4.2. Melaksanakan penatausahaan SKPKB / SKPKBT / STP / STB beserta lampirannya dan surat pembayaran pajak (SSP / STTS / SSB) beserta bukti Pemindahbukuan dalam rangka pengawasan tunggakan dan pelunasan pajak.

4.2.1. Menugaskan Pelaksana untuk menerima dan meneliti daftar pengantar surat ketetapan   pajak/STP/STB beserta lampirannya  (SKPKB/ SKPKBT/STP/STB) dari Seksi Pelayanan;

4.2.2. Menerima, meneliti, dan menandatangani daftar pengantar surat ketetapan pajak/STP/STB beserta lampirannya (SKPKB/SKPKBT/ STP/STB);

4.2.3. Menugaskan Pelaksana untuk menatausahakan daftar pengantar surat ketetapan pajak/STP/STB beserta lampirannya (SKPKB/SKPKBT/ STP/STB) yang telah disetujui dan meneliti tunggakan pajak dalam Sistem Aplikasi Komputer;

4.2.4. Menugaskan Pelaksana untuk meneliti surat pembayaran pajak  (SSP/STTS/SSB) dan Bukti Pbk dari Seksi Pengolahan Data dan Informasi dalam Sistem Aplikasi Komputer serta menempelkan surat pembayaran pajak (SSP/STTS/SSB) dan Bukti Pbk pada SKPKB/SKPKBT/STP/STB.

4.3.  Melaksanakan penatausahakan Surat Setoran Bukan Pajak (SSBP) atas pelaksanaan SP dan SPMP.

4.3.1. Menerima dan meneliti daftar pengantar SSBP dari Seksi Pelayanan;

4.3.2. Menugaskan Pelaksana untuk membuat laporan penerimaan SSBP;

4.3.3. Menerima, meneliti dan menyetujui laporan SSBP untuk diteruskan dan dikompilasi oleh Subbag Umum.

 

A.6  Kepala Seksi Pemeriksaan

1. NAMA JABATAN                 :   Kepala Seksi Pemeriksaan

2. IKHTISAR JABATAN          :

Melaksanakan penyusunan rencana pemeriksaan, pengawasan pelaksanaan aturan pemeriksaan, penerbitan dan penyaluran Surat Perintah Pemeriksaan Pajak serta administrasi pemeriksaan perpajakan lainnya.

3. TUJUAN JABATAN:

Terlaksananya rencana pemeriksaan dan pengawasan pelaksanaan aturan pemeriksaan, penerbitan dan penyaluran Surat Perintah Pemeriksaan Pajak serta tertib administrasi dalam pelaksanaan pemeriksaan pajak.
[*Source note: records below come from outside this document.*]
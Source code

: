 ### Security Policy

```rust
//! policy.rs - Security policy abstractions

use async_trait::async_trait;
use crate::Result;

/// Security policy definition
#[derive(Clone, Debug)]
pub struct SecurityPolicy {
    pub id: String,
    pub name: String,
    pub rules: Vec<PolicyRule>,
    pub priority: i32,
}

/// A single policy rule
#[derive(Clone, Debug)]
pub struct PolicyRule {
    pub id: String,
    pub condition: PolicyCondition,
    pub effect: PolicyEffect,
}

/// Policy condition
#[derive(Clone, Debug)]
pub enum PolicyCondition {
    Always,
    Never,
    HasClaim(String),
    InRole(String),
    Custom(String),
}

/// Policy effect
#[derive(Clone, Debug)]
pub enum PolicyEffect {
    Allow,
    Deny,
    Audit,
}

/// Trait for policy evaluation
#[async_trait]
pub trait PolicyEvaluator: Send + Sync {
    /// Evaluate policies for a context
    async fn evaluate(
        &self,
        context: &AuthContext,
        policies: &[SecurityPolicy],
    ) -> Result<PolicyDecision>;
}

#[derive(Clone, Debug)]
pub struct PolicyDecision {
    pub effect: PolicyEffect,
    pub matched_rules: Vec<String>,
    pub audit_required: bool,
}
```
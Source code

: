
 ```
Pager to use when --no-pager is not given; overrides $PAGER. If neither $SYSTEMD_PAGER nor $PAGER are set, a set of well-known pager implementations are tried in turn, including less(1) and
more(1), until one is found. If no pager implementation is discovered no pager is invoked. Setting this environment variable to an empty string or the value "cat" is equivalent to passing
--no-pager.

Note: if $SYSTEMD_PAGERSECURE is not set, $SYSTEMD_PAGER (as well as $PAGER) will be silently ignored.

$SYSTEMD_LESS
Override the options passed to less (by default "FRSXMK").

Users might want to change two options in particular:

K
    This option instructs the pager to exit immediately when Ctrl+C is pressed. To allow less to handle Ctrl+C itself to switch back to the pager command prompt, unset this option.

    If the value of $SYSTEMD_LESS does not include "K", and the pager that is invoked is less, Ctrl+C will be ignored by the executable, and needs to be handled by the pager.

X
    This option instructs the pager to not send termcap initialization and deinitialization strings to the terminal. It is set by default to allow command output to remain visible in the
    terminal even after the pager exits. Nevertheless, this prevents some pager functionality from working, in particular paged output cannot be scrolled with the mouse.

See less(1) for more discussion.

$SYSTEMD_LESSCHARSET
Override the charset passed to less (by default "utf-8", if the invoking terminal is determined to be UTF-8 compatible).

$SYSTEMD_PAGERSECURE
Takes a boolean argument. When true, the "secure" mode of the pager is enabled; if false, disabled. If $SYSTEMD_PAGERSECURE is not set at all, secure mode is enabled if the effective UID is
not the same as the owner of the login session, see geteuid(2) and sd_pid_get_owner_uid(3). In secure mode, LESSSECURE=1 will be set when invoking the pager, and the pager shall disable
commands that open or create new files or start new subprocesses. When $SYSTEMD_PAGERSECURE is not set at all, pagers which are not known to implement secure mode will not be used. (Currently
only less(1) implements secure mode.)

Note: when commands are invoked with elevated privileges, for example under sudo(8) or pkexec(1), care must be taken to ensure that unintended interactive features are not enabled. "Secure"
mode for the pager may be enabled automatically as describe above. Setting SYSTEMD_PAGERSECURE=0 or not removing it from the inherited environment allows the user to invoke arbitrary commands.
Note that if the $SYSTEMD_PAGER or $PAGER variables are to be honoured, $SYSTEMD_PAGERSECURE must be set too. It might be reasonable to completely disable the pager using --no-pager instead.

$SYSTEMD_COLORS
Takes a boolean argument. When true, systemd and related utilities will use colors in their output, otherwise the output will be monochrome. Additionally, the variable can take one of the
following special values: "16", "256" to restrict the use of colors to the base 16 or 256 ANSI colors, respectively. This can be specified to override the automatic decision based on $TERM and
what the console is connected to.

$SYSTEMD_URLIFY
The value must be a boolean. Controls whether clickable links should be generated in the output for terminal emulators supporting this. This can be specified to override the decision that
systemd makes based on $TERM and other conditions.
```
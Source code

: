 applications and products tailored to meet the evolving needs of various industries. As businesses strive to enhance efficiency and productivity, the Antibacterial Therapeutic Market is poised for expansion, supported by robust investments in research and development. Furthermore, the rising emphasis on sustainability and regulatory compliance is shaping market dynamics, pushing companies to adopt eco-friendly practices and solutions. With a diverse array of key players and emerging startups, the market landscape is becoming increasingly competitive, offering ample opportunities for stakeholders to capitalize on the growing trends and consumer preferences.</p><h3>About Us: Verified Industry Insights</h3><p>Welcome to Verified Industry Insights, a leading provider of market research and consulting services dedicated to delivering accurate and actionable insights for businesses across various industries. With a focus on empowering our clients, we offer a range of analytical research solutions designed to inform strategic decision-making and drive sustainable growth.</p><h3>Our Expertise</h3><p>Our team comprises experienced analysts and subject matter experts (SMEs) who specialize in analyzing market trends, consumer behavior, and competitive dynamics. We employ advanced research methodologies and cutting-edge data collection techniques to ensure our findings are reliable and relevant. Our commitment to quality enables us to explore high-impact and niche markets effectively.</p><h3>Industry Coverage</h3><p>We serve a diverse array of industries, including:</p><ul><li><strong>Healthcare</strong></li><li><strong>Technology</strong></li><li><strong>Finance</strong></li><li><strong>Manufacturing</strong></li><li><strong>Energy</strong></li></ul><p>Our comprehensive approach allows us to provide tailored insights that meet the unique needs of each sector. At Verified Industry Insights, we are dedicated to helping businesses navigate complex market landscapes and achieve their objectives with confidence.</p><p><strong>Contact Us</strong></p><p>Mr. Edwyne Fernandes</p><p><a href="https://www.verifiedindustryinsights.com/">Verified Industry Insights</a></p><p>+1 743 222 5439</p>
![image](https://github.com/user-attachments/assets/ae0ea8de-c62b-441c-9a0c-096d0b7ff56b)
4. URAIAN TUGAS DAN KEGIATAN :

4.1. Melakukan penyesuaian rencana pemeriksaan pajak agar pelaksanaan tugas dapat berjalan lancar.

4.1.1. Menerima penugasan dari Kepala Kantor mengenai rencana pemeriksaan pajak dari Kantor Wilayah;

4.1.2. Meneliti dan menganalisis kemampuan beban kerja Kelompok Tenaga Fungsional Pemeriksa Pajak;

4.1.3. Menugaskan Pelaksana untuk menyusun konsep penyesuaian rencana pemeriksaan pajak;

4.1.4. Menerima, meneliti dan memaraf serta menyampaikan konsep penyesuaian rencana pemeriksaan pajak kepada Kepala Kantor.

4.2. Menyusun Daftar Nominatif dan/atau Lembar Penugasan Pemeriksaan Wajib Pajak yang akan diperiksa.

4.2.1. Menerima usulan Wajib Pajak yang akan diperiksa dari Seksi Pengawasan Konsultasi dan/atau Fungsional Pemeriksa Pajak untuk seluruh jenis pemeriksaan dan Seksi Penagihan dalam rangka Delinquency Audit;

4.2.2. Menugaskan Pelaksana membuat Daftar Nominatif dan/atau Usulan Pemeriksaan Wajib Pajak yang akan diperiksa beserta Surat Pengantarnya;

4.2.3. Meneliti dan menyampaikan Daftar Nominatif dan/atau Usulan Pemeriksaan Wajib Pajak yang akan diperiksa tersebut kepada Kepala Kantor untuk mendapatkan persetujuan;

4.2.4. Menugaskan Pelaksana untuk mengirimkan surat dan Daftar Nominatif dan/atau Usulan Pemeriksaan Wajib Pajak yang akan diperiksa kepada Kepala Kantor Wilayah melalui Subbagian Umum.

4.3. Membuat usulan pembatalan Daftar Nominatif dan/atau Lembar Penugasan Pemeriksaan (LP2) Wajib Pajak yang akan diperiksa.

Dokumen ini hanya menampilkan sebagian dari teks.